When onlookers or bystanders disparagingly refer to experimental film as torturous or a bore, it’s a safe bet that they’ve never seen anything by Baillie, who either instinctively, or perhaps through training, dances into the presence of beauty’s myriad forms, using overlays and edits the same way a composer layers instrumentation. A centerpiece of this week’s upcoming SF Cinematheque program, “On Sundays” is a cryptic, highly individual portrait of one woman (Jean Wong) and a city (San Francisco), capturing facets of womanhood and San Francisco that aren’t seen in Hollywood films. Baillie’s movies find secret histories, ones rendered obscure or ignored, and bring them to light.

Sure, “On Sundays” follows Wong through well trod famous sights and settings, such as Union Square and the cable cars at Powell and Market. But even there, with seeming offhand ease, Baillie lands upon Weegee-like indelible shots — such as an almost hallucinatory look at endless rows of men on benches — rather than prosaic postcard images. When Wong treks SF’s natural vistas, Baillie is there to record it all with similarly awesome clarity. From mountaintop to skid row, he brings the same sharpness to visions of nature and architecture, even when the latter is disused and strewn with grafitti (shades of Weldon Kees’ 1952 Bay Area-set film “Hotel Apex,” but a huge improvement). At times, Wong seems to flit forward in tandem with the grinding of gears on the soundtrack. At other moments, the melodic music on “On Sundays’” soundtrack seems to blow in tandem with wind-gust imagery.

Why is Wong, this quiet girl in baggy sweater and blue jeans, and dancing on top of a bar at movie’s end? And in Baillie’s 1961 “The Gymnasts,” is that the tell-tale chortle of the Musee Mechanique’s Laughing Sal accompanying one bespectacled and suited man (who turns out to be Baillie) through the looking glass into a muscle-popping pommel horse-and-rings reverie? What motivated Baillie to take his camera to the East Bay Activities Center — as a sign reads, “a day program for emotionally disturbed children” — in order to film? A single viewing of 1962’s extraordinary “Here I Am” suggests the answer to that last question: he’d found another uniquely revealing place to commune with the flow of life. In that particular case, a flow that manifests in bursts of classroom and playground energy, but also autistic inner recesses.

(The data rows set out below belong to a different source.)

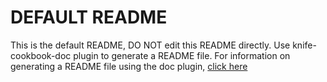 # DEFAULT README
This is the default README, DO NOT edit this README directly. Use knife-cookbook-doc plugin to generate
a README file. For information on generating a README file using the doc plugin,
[click here](doc/overview.md#generating-documentation)
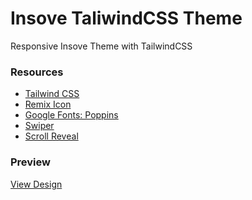 # Insove TaliwindCSS Theme

Responsive Insove Theme with TailwindCSS

### Resources

- [Tailwind CSS](https://tailwindcss.com)
- [Remix Icon](https://www.jsdelivr.com/package/npm/remixicon)
- [Google Fonts: Poppins](https://fonts.google.com/specimen/Poppins)
- [Swiper](https://www.jsdelivr.com/package/npm/swiper)
- [Scroll Reveal](https://scrollrevealjs.org/)

### Preview

[View Design](https://raw.githubusercontent.com/edantal/Theme-Insove--TailwindCSS/main/preview.jpg)

<!--

---

### Source

[Modern Landing Page With Tailwind CSS](https://youtu.be/qmMIz0_c9Ek?si=5586IZjnm3ajH3iC)

-->
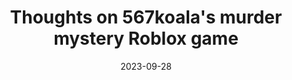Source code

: ---
layout: post
category: blog
title: "Thoughts on 567koala's murder mystery Roblox game"
tags: [roblox, modern-roblox, thought, review, game]
date: 2023-09-28
published: true
---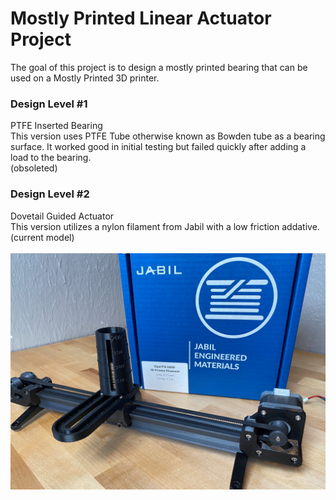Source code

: # Mostly Printed Linear Actuator Project

The goal of this project is to design a mostly printed bearing that can be used on a Mostly Printed 3D printer.

### Design Level #1
PTFE Inserted Bearing<br/>
This version uses PTFE Tube otherwise known as Bowden tube as a bearing surface.  It worked good in initial testing but failed quickly after adding a load to the bearing. <br/>
(obsoleted)<br/>

### Design Level #2<br/>
Dovetail Guided Actuator<br/>
This version utilizes a nylon filament from Jabil with a low friction addative.<br/>
(current model)<br/>
<br/>
![P](DL2/Images/ACTUATOR-LOAD-2.jpg)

While such early works are indelible manifestations of American life, Baillie also created mournful films during the period, such as the 1966 PSA “Termination” and 1964’s “Mass for the Dakota Sioux.” Alongside a feature-length film from this era, Kent MacKenzie’s 1961 “The Drifters” (and “On Sundays” and the life-as-a-job-wanted-ad poignancy of 1961’s “Mr. Hayashi,” for that matter), these movies make poetry from lives — and deaths — that mainstream American film pretends are invisible. It’s as if all the living spirits rejected due to commercial and even more venal U.S. societal prejudice finally find an eternal-as-celluloid home in Baillie’s movies of the early-to-mid ’60s. That’s just one of the reasons they are still potent — for equally great directors such as Weerasethakul, as well as for others — today.

“Early Baillie and the Canyon CinemaNews Years,” with Bruce Baillie in person, Sun/15, 7:30 p.m. Yerba Buena Center for the Arts.